◆ **Action item**: At the line containing "grammar $G$ to", start repeating the entries exactly, and continue through the last line.

Collected data entries:
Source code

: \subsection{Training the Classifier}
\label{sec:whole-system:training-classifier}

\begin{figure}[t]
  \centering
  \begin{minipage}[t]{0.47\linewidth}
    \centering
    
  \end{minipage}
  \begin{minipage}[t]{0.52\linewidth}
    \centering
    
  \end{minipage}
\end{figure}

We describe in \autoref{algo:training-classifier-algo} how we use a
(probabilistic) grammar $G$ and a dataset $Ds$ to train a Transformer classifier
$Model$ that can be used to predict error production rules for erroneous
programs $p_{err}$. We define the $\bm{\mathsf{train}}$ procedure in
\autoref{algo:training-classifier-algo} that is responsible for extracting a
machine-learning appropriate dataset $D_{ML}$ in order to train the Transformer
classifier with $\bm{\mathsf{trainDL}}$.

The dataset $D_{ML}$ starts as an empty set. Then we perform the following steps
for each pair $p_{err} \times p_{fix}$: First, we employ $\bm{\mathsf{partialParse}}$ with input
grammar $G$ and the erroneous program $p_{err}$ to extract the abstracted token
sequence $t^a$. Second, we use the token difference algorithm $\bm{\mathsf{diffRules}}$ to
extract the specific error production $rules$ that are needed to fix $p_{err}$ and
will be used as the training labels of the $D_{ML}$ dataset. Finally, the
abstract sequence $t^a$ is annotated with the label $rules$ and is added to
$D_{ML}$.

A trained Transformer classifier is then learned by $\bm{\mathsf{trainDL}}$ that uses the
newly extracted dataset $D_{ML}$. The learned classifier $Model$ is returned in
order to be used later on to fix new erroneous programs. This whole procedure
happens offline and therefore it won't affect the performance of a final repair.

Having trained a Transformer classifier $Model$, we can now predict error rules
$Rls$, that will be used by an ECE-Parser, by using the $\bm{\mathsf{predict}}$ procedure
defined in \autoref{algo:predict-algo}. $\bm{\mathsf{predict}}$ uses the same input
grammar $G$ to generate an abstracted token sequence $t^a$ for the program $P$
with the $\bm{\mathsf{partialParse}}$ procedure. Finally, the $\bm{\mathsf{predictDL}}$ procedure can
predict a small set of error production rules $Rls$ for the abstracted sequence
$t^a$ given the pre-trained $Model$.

◆ **Answer for this exercise**:
grammar $G$ to generate an abstracted token sequence $t^a$ for the program $P$
with the $\bm{\mathsf{partialParse}}$ procedure. Finally, the $\bm{\mathsf{predictDL}}$ procedure can
predict a small set of error production rules $Rls$ for the abstracted sequence
$t^a$ given the pre-trained $Model$.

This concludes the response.